Catalyst won out over five other bidders, Bogota-based Pacific said in a statement Tuesday. Restructuring will reduce debt, improve liquidity and better position the oil producer after a rout in crude prices, with operations set to continue without disruption throughout the restructuring, the company said. Trading in Pacific shares in Bogota and Toronto was halted.
Under the terms of the deal, Toronto-based Catalyst and the other creditors will provide $500 million in debtor-in-possession financing secured against the company’s assets, according to the statement. The $250 million provided by funding creditors will be converted into five-year notes, while Catalyst’s $250 million will be converted or exchanged for 16.8 percent of the common shares in the reorganized company.
“We are confident that the company will emerge from this process as a stronger entity, best-positioned to weather the current oil price environment and capitalize on opportunities once the market adjusts,” Pacific Chief Executive Officer Ronald Pantin said in the statement.
The plan will be supervised by a court in Canada, along with appropriate proceedings in Colombia and the U.S., Pacific said. The company anticipates it will file for protection under Canada’s Companies’ Creditors Arrangement Act by April 30, Pacific’s General Counsel Peter Volk said in a phone interview.
Upon completion of the transaction, Catalyst is expected to hold 29.3 percent of the reorganized company, while the funding creditors will hold 12.5 percent. Pacific’s $4.1 billion in unsecured debt, $1.2 billion in obligations on its credit facilities and other unsecured claims by creditors will be wiped out and exchanged for a 58.2 percent stake in the reorganized company.
Management “extracted as much value out of the company as possible and drove it to zero,” Paradigm Capital analyst Ian Macqueen, who has advised clients to short the stock, said by phone. “This was not the result of the decrease in oil prices.”
Pacific’s existing shares will be canceled or subject to extensive dilution, the company said in the statement. They were worth 64 Canadian cents in Toronto before trading was halted on Tuesday, down from a high of C$34.81 in November 2010.
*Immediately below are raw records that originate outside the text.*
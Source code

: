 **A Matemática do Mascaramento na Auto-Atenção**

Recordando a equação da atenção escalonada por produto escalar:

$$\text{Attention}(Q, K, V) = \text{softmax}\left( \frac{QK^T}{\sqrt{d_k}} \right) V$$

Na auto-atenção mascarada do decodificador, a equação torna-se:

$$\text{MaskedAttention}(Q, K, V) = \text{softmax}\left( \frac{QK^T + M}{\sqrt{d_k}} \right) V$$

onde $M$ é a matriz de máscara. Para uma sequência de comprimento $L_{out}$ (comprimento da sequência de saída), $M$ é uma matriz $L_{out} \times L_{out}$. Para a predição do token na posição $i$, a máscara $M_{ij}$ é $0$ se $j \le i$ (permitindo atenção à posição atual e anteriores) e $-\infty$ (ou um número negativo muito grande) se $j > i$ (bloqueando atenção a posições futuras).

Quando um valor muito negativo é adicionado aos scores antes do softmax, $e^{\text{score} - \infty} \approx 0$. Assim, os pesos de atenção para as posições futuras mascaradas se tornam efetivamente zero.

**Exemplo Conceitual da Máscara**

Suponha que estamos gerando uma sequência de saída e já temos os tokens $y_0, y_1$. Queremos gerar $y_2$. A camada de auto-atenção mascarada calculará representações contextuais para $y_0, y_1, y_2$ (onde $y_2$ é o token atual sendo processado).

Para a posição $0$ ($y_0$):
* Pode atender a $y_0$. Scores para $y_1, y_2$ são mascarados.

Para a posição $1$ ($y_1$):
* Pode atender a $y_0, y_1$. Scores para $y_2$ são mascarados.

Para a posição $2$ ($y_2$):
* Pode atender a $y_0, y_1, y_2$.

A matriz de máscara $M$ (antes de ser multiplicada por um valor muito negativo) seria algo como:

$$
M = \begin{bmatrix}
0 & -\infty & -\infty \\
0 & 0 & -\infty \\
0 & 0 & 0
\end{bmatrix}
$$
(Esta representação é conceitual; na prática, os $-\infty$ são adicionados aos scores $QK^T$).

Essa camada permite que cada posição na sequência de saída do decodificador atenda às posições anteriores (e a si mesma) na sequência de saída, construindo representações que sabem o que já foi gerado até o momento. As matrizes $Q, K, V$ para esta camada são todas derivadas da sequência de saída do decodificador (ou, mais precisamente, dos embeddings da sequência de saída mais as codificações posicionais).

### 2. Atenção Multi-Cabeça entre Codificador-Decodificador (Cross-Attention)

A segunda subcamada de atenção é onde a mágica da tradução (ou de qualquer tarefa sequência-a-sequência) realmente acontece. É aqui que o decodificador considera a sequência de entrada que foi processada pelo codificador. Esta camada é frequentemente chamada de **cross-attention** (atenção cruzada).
The agreement is subject to a no-shop clause for as many as 12 weeks and is expected to be completed by the end of the third quarter. Under the terms of the deal, Pacific would have to pay a break fee equal to 5 percent of the debtor-in-possession financing.
"We understand the importance of Pacific to the countries in which it operates, including Colombia and Peru, and we are eager to work with Pacific’s local and international stakeholders to complete this restructuring with a view to establishing a stronger, long-term focused and soundly recapitalized company," Gabriel de Alba, managing director and partner of Catalyst, said in the statement.
Pacific failed to make bond interest payments in January and March and has struggled after a series of deals in recent years ballooned the company’s debt before oil prices plunged. The company received a number of restructuring proposals, including from Alfa SAB, EIG Global Energy Partners, and Gran Tierra Energy Inc, according to people with knowledge of the matter.
Once the restructuring is completed, Pacific will implement a new management incentive plan on terms to be determined by the new board, potentially issuing up to 10 percent of its equity over a three-year period, Pacific said.
The Catalyst bid appears to offer less to the company’s creditors, banks, new money creditors than the final bids from EIG and Alfa, according to a breakdown of the bids circulated among the banks that was obtained by Bloomberg. The Catalyst offer also injects less cash into the business than EIG’s, the figures show.
Creditors, banks and new money creditors were to receive $1.1 billion under the EIG plan, $909 million under the Alfa bid, and $854 million under the Catalyst offer. The Alfa and Catalyst bids both contemplated a total cash injection of $500 million while EIG’s injected $570 million into the company, the figures show.
“Creditors made a decision that involved various factors that included execution risk, business plans and strength of the counter-party,” Volk said.